Exercise instructions: Among the records below, find each line containing the word "cual" and copy it.

[Source records]

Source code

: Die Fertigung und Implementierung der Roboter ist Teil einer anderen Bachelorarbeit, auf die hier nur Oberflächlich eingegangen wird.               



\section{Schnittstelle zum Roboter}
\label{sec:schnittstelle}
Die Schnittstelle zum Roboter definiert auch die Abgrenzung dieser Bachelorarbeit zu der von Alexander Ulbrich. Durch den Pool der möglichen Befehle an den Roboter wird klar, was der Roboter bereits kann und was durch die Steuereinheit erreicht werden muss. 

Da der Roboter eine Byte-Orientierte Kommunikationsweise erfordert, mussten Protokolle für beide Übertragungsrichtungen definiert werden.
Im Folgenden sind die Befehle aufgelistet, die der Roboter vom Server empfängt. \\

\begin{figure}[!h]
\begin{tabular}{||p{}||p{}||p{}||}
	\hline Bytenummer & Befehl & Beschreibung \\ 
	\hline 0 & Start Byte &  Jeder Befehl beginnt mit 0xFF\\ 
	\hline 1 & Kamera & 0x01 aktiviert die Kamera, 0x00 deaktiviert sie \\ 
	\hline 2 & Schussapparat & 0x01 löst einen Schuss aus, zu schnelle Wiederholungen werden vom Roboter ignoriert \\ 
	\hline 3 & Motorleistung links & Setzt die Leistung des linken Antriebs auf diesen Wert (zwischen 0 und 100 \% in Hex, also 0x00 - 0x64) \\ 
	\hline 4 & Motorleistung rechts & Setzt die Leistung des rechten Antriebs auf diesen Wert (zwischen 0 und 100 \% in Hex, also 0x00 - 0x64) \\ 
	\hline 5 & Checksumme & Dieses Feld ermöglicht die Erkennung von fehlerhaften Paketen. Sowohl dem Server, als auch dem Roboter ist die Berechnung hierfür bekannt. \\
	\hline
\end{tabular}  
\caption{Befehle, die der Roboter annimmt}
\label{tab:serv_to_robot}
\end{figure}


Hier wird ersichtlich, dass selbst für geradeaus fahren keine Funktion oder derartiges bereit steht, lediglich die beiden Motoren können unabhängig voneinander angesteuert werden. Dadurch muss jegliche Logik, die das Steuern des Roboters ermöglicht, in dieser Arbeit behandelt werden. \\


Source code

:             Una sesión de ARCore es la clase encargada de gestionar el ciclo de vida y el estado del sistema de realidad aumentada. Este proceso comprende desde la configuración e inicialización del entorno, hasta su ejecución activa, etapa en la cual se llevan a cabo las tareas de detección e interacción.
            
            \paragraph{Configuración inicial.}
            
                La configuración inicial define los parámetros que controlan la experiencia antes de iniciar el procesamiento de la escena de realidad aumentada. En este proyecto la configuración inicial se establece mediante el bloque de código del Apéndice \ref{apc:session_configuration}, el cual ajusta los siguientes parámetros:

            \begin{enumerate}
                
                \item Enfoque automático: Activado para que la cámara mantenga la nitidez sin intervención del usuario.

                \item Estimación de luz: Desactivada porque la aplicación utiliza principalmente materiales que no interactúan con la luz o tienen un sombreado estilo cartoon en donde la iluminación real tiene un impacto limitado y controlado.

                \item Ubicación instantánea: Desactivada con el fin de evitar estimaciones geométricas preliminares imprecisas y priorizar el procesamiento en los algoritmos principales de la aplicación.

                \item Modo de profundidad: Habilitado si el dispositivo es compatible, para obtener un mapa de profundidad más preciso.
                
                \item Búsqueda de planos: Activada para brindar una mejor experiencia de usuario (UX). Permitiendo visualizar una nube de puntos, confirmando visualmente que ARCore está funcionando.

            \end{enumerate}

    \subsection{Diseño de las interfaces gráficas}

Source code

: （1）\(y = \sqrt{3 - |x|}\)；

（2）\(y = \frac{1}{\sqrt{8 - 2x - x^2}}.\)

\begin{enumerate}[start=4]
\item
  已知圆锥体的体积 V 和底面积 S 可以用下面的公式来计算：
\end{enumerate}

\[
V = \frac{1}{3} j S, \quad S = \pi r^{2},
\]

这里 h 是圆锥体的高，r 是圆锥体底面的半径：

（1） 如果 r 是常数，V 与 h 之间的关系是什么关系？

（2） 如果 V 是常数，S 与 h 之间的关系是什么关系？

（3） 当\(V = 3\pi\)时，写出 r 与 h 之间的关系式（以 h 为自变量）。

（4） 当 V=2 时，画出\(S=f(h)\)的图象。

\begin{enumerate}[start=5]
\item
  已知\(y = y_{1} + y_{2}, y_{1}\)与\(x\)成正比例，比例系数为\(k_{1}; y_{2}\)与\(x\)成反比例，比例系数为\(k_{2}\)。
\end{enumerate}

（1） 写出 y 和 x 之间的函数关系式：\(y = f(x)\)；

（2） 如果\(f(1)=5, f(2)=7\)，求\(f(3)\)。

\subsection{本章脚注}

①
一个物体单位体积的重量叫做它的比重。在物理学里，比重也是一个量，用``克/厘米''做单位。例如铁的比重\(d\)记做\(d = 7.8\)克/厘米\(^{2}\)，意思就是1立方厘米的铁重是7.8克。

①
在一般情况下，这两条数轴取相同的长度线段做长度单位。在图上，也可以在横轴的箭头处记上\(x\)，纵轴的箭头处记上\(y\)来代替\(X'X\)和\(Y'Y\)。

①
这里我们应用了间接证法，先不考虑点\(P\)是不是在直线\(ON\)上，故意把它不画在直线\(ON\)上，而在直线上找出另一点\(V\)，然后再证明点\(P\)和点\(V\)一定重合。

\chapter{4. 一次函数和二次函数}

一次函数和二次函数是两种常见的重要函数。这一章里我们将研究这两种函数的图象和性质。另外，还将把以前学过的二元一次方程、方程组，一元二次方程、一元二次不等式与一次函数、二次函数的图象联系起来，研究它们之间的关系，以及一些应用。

Task response:
:             Una sesión de ARCore es la clase encargada de gestionar el ciclo de vida y el estado del sistema de realidad aumentada. Este proceso comprende desde la configuración e inicialización del entorno, hasta su ejecución activa, etapa en la cual se llevan a cabo las tareas de detección e interacción.
                La configuración inicial define los parámetros que controlan la experiencia antes de iniciar el procesamiento de la escena de realidad aumentada. En este proyecto la configuración inicial se establece mediante el bloque de código del Apéndice \ref{apc:session_configuration}, el cual ajusta los siguientes parámetros:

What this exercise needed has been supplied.